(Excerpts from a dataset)
+++

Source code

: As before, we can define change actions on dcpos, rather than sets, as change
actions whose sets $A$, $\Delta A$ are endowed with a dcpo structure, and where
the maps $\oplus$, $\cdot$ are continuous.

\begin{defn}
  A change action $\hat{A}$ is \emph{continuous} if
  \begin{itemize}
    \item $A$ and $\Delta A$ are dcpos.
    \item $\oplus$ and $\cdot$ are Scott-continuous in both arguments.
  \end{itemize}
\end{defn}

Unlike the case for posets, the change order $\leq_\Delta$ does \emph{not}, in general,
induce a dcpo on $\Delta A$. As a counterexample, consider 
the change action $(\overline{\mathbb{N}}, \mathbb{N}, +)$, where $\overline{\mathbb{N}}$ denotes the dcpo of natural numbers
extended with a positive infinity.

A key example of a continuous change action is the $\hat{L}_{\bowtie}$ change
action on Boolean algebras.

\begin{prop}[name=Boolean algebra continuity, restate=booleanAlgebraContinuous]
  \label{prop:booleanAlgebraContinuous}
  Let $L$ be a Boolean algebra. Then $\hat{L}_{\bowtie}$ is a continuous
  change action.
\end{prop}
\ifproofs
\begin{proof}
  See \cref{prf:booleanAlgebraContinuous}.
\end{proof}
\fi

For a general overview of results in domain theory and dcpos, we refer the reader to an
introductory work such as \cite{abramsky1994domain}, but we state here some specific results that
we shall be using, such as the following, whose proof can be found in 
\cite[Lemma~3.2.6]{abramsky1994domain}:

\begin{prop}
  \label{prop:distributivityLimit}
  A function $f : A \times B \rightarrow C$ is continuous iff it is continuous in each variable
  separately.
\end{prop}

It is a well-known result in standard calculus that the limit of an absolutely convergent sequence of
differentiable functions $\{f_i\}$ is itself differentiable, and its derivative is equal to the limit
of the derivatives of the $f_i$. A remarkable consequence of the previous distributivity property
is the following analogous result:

+++

Task:
Please repeat, exactly and only, the lines from the one containing "we shall be" through the last line of the records, both included.

Answer to this exercise:
we shall be using, such as the following, whose proof can be found in 
\cite[Lemma~3.2.6]{abramsky1994domain}:

\begin{prop}
  \label{prop:distributivityLimit}
  A function $f : A \times B \rightarrow C$ is continuous iff it is continuous in each variable
  separately.
\end{prop}

It is a well-known result in standard calculus that the limit of an absolutely convergent sequence of
differentiable functions $\{f_i\}$ is itself differentiable, and its derivative is equal to the limit
of the derivatives of the $f_i$. A remarkable consequence of the previous distributivity property
is the following analogous result:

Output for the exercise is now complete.